Environment
Host Access for the Cloud 2.4 through 2.5.1
Situation
How to use the semanage command to open required ports for MSS or HACloud sessionserver for a Redhat or CentOS system.
Resolution
HACloud sessionserver default port:
7443 https
MSS typical port configuration:
8880 - HTTP - Administrative Console, Terminal ID Management, Metering Management
8443 - HTTPS - Administrative Console, Terminal ID Management, Metering Management
8003 - X.509 Trusted subsystem
8761 - Service Registry
8089 - Metering server
8443 - HTTPS - Administrative Console, Terminal ID Management, Metering Management
8003 - X.509 Trusted subsystem
8761 - Service Registry
8089 - Metering server
To add the above ports so they are not blocked by selinux issue the following commands as root:
semanage port -a -t http_port_t -p tcp 7443
semanage port -a -t http_port_t -p tcp 8880
semanage port -a -t http_port_t -p tcp 8443
semanage port -a -t http_port_t -p tcp 8003
semanage port -a -t http_port_t -p tcp 8761
semanage port -a -t http_port_t -p tcp 8443
semanage port -a -t http_port_t -p tcp 8003
semanage port -a -t http_port_t -p tcp 8761
semanage port -a -t http_port_t -p tcp 8089
You can check your configuration with:
semanage port -l | grep http_port
You should see a list of all ports open in the http_port_t context including all the ones just added.
Cause
Security Enhanced Linux
(selinux) is is an extra layer of security enabled by default on Redhat
and CentOS linux distributions.
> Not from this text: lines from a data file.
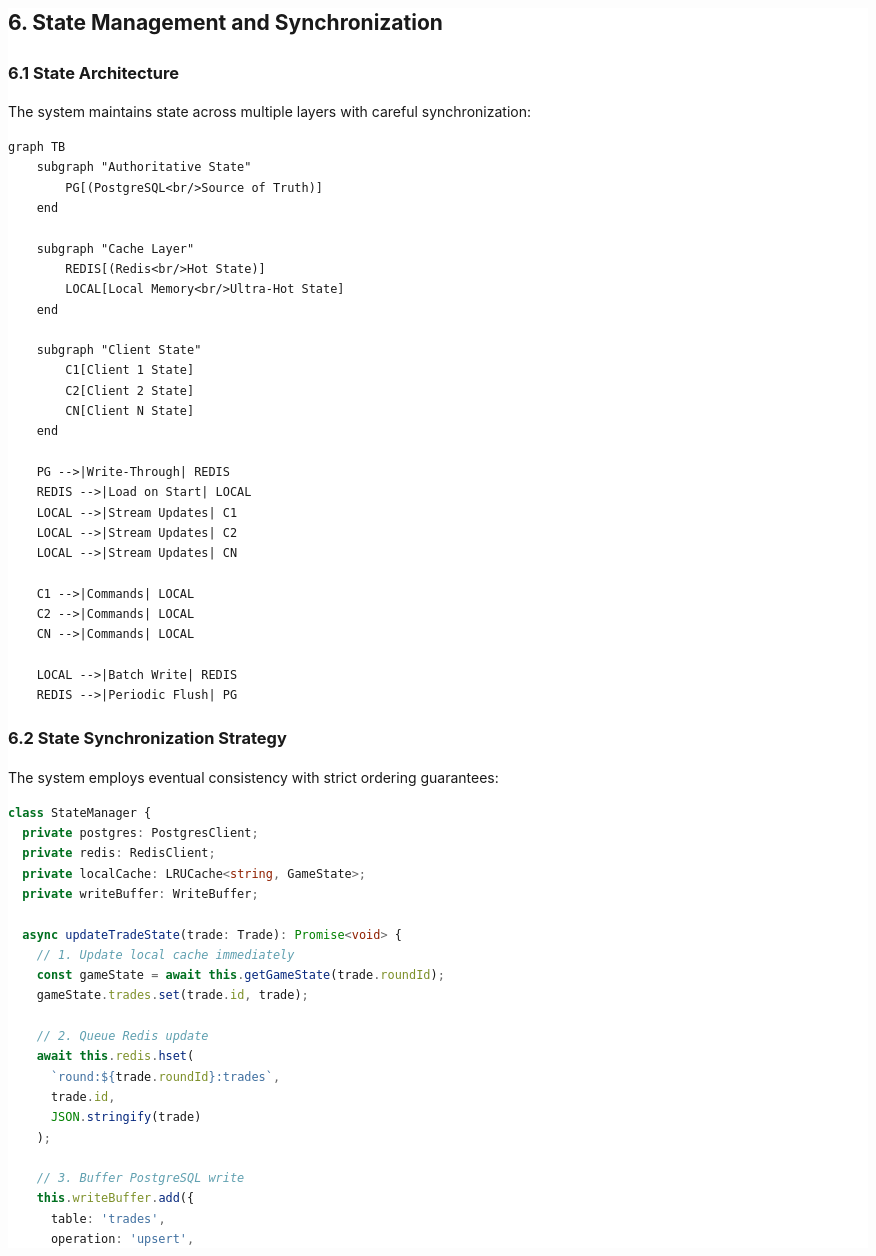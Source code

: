 ## 6. State Management and Synchronization

### 6.1 State Architecture

The system maintains state across multiple layers with careful synchronization:

```mermaid
graph TB
    subgraph "Authoritative State"
        PG[(PostgreSQL<br/>Source of Truth)]
    end
    
    subgraph "Cache Layer"
        REDIS[(Redis<br/>Hot State)]
        LOCAL[Local Memory<br/>Ultra-Hot State]
    end
    
    subgraph "Client State"
        C1[Client 1 State]
        C2[Client 2 State]
        CN[Client N State]
    end
    
    PG -->|Write-Through| REDIS
    REDIS -->|Load on Start| LOCAL
    LOCAL -->|Stream Updates| C1
    LOCAL -->|Stream Updates| C2
    LOCAL -->|Stream Updates| CN
    
    C1 -->|Commands| LOCAL
    C2 -->|Commands| LOCAL
    CN -->|Commands| LOCAL
    
    LOCAL -->|Batch Write| REDIS
    REDIS -->|Periodic Flush| PG
```

### 6.2 State Synchronization Strategy

The system employs eventual consistency with strict ordering guarantees:

```typescript
class StateManager {
  private postgres: PostgresClient;
  private redis: RedisClient;
  private localCache: LRUCache<string, GameState>;
  private writeBuffer: WriteBuffer;
  
  async updateTradeState(trade: Trade): Promise<void> {
    // 1. Update local cache immediately
    const gameState = await this.getGameState(trade.roundId);
    gameState.trades.set(trade.id, trade);
    
    // 2. Queue Redis update
    await this.redis.hset(
      `round:${trade.roundId}:trades`,
      trade.id,
      JSON.stringify(trade)
    );
    
    // 3. Buffer PostgreSQL write
    this.writeBuffer.add({
      table: 'trades',
      operation: 'upsert',
```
Ports need to be added to a context or
it will appear that they are blocked, even though they have been opened
in the firewall.
Additional Information
The command semanage is used to view and change selinux configuration settings. The getenforce command is used to see if semanage is enabled and setenforce can change whether selinux is being enforced or not.
Note: The utilities referenced above are provided in the policycoreutils-python package from the epel Extra Packages for Enterprise Linux repository.